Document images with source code
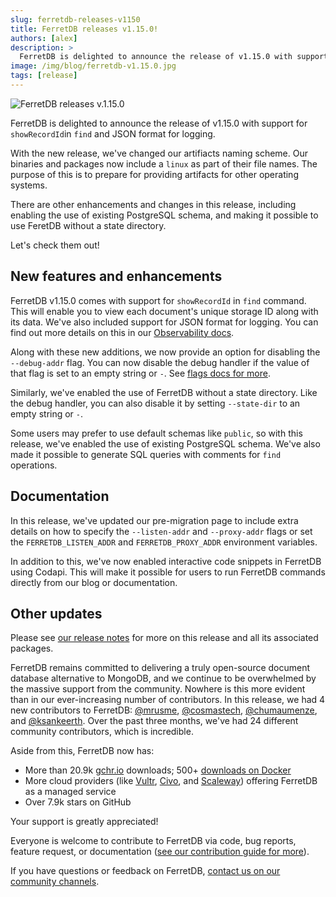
 ```yaml
---
slug: ferretdb-releases-v1150
title: FerretDB releases v1.15.0!
authors: [alex]
description: >
  FerretDB is delighted to announce the release of v1.15.0 with support for `showRecordId`in `find` and JSON format for logging.
image: /img/blog/ferretdb-v1.15.0.jpg
tags: [release]
---
```


![FerretDB releases v.1.15.0](/img/blog/ferretdb-v1.15.0.jpg)

FerretDB is delighted to announce the release of v1.15.0 with support for `showRecordId`in `find` and JSON format for logging.

<!--truncate-->

With the new release, we've changed our artifiacts naming scheme.
Our binaries and packages now include a `linux` as part of their file names.
The purpose of this is to prepare for providing artifacts for other operating systems.

There are other enhancements and changes in this release, including enabling the use of existing PostgreSQL schema, and making it possible to use FeretDB without a state directory.

Let's check them out!

## New features and enhancements

FerretDB v1.15.0 comes with support for `showRecordId` in `find` command.
This will enable you to view each document's unique storage ID along with its data.
We've also included support for JSON format for logging.
You can find out more details on this in our [Observability docs](https://docs.ferretdb.io/configuration/observability/).

Along with these new additions, we now provide an option for disabling the `--debug-addr` flag.
You can now disable the debug handler if the value of that flag is set to an empty string or `-`.
See [flags docs for more](https://docs.ferretdb.io/configuration/flags/#interfaces).

Similarly, we've enabled the use of FerretDB without a state directory.
Like the debug handler, you can also disable it by setting `--state-dir` to an empty string or `-`.

Some users may prefer to use default schemas like `public`, so with this release, we've enabled the use of existing PostgreSQL schema.
We've also made it possible to generate SQL queries with comments for `find` operations.

## Documentation

In this release, we've updated our pre-migration page to include extra details on how to specify the `--listen-addr` and `--proxy-addr` flags or set the `FERRETDB_LISTEN_ADDR` and `FERRETDB_PROXY_ADDR` environment variables.

In addition to this, we've now enabled interactive code snippets in FerretDB using Codapi.
This will make it possible for users to run FerretDB commands directly from our blog or documentation.

## Other updates

Please see [our release notes](https://github.com/FerretDB/FerretDB/releases/tag/v1.15.0) for more on this release and all its associated packages.

FerretDB remains committed to delivering a truly open-source document database alternative to MongoDB, and we continue to be overwhelmed by the massive support from the community.
Nowhere is this more evident than in our ever-increasing number of contributors.
In this release, we had 4 new contributors to FerretDB: [@mrusme](https://github.com/mrusme), [@cosmastech](https://github.com/cosmastech), [@chumaumenze](https://github.com/chumaumenze), and [@ksankeerth](https://github.com/ksankeerth).
Over the past three months, we've had 24 different community contributors, which is incredible.

Aside from this, FerretDB now has:

- More than 20.9k [gchr.io](https://github.com/FerretDB/FerretDB/pkgs/container/ferretdb) downloads; 500+ [downloads on Docker](https://hub.docker.com/r/ferretdb/ferretdb/tags)
- More cloud providers (like [Vultr](https://www.vultr.com/docs/ferretdb-managed-database-guide/), [Civo](https://www.civo.com/marketplace/FerretDB), and [Scaleway](https://www.scaleway.com/en/betas/#managed-document-database)) offering FerretDB as a managed service
- Over 7.9k stars on GitHub

Your support is greatly appreciated!

Everyone is welcome to contribute to FerretDB via code, bug reports, feature request, or documentation ([see our contribution guide for more](https://docs.ferretdb.io/contributing/)).

If you have questions or feedback on FerretDB, [contact us on our community channels](https://docs.ferretdb.io/#community).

§ **BRIEF**:
Check each line above for the string "possible" and copy the ones that have it.

§ **YOUR RESPONSE**:
There are other enhancements and changes in this release, including enabling the use of existing PostgreSQL schema, and making it possible to use FeretDB without a state directory.
We've also made it possible to generate SQL queries with comments for `find` operations.
This will make it possible for users to run FerretDB commands directly from our blog or documentation.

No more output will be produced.